_THE PROBLEM_. Each line of the material should be set down exactly. Pictures are not part of the copy.

*** PROVIDED RECORDS ***

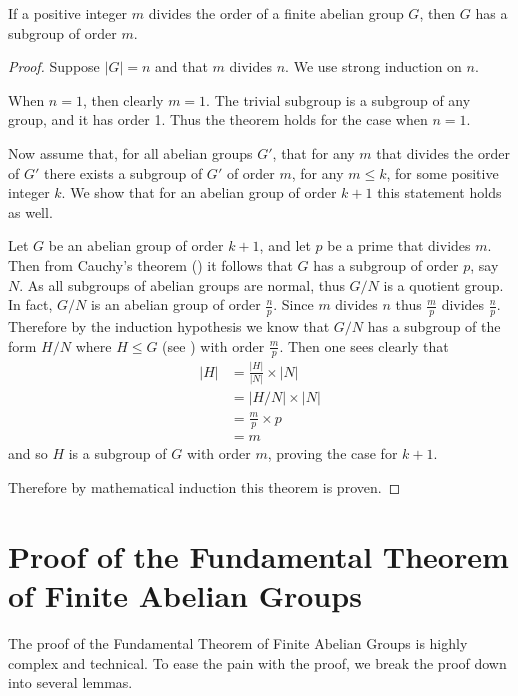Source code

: \begin{theorem}
    If a positive integer $m$ divides the order of a finite abelian group $G$, then $G$ has a subgroup of order $m$.
\end{theorem}
\begin{proof}
    Suppose $|G| = n$ and that $m$ divides $n$. We use strong induction on $n$.

    When $n = 1$, then clearly $m = 1$. The trivial subgroup is a subgroup of any group, and it has order 1. Thus the theorem holds for the case when $n = 1$.

    Now assume that, for all abelian groups $G'$, that for any $m$ that divides the order of $G'$ there exists a subgroup of $G'$ of order $m$, for any $m \leq k$, for some positive integer $k$. We show that for an abelian group of order $k+1$ this statement holds as well.

    Let $G$ be an abelian group of order $k+1$, and let $p$ be a prime that divides $m$. Then from Cauchy's theorem () it follows that $G$ has a subgroup of order $p$, say $N$. As all subgroups of abelian groups are normal, thus $G/N$ is a quotient group. In fact, $G/N$ is an abelian group of order $\frac np$. Since $m$ divides $n$ thus $\frac mp$ divides $\frac np$. Therefore by the induction hypothesis we know that $G/N$ has a subgroup of the form $H/N$ where $H \leq G$ (see ) with order $\frac mp$. Then one sees clearly that
    \begin{align*}
        |H| &= \frac{|H|}{|N|} \times |N|\\
        &= |H/N| \times |N|\\
        &= \frac mp \times p\\
        &= m
    \end{align*}
    and so $H$ is a subgroup of $G$ with order $m$, proving the case for $k+1$.

    Therefore by mathematical induction this theorem is proven.
\end{proof}

\section{Proof of the Fundamental Theorem of Finite Abelian Groups}
The proof of the Fundamental Theorem of Finite Abelian Groups is highly complex and technical. To ease the pain with the proof, we break the proof down into several lemmas.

*** End of PROVIDED RECORDS ***

_RESULT BELOW_.
Source code

: \begin{theorem}
    If a positive integer $m$ divides the order of a finite abelian group $G$, then $G$ has a subgroup of order $m$.
\end{theorem}
\begin{proof}
    Suppose $|G| = n$ and that $m$ divides $n$. We use strong induction on $n$.

    When $n = 1$, then clearly $m = 1$. The trivial subgroup is a subgroup of any group, and it has order 1. Thus the theorem holds for the case when $n = 1$.

    Now assume that, for all abelian groups $G'$, that for any $m$ that divides the order of $G'$ there exists a subgroup of $G'$ of order $m$, for any $m \leq k$, for some positive integer $k$. We show that for an abelian group of order $k+1$ this statement holds as well.

    Let $G$ be an abelian group of order $k+1$, and let $p$ be a prime that divides $m$. Then from Cauchy's theorem () it follows that $G$ has a subgroup of order $p$, say $N$. As all subgroups of abelian groups are normal, thus $G/N$ is a quotient group. In fact, $G/N$ is an abelian group of order $\frac np$. Since $m$ divides $n$ thus $\frac mp$ divides $\frac np$. Therefore by the induction hypothesis we know that $G/N$ has a subgroup of the form $H/N$ where $H \leq G$ (see ) with order $\frac mp$. Then one sees clearly that
    \begin{align*}
        |H| &= \frac{|H|}{|N|} \times |N|\\
        &= |H/N| \times |N|\\
        &= \frac mp \times p\\
        &= m
    \end{align*}
    and so $H$ is a subgroup of $G$ with order $m$, proving the case for $k+1$.

    Therefore by mathematical induction this theorem is proven.
\end{proof}

\section{Proof of the Fundamental Theorem of Finite Abelian Groups}
The proof of the Fundamental Theorem of Finite Abelian Groups is highly complex and technical. To ease the pain with the proof, we break the proof down into several lemmas.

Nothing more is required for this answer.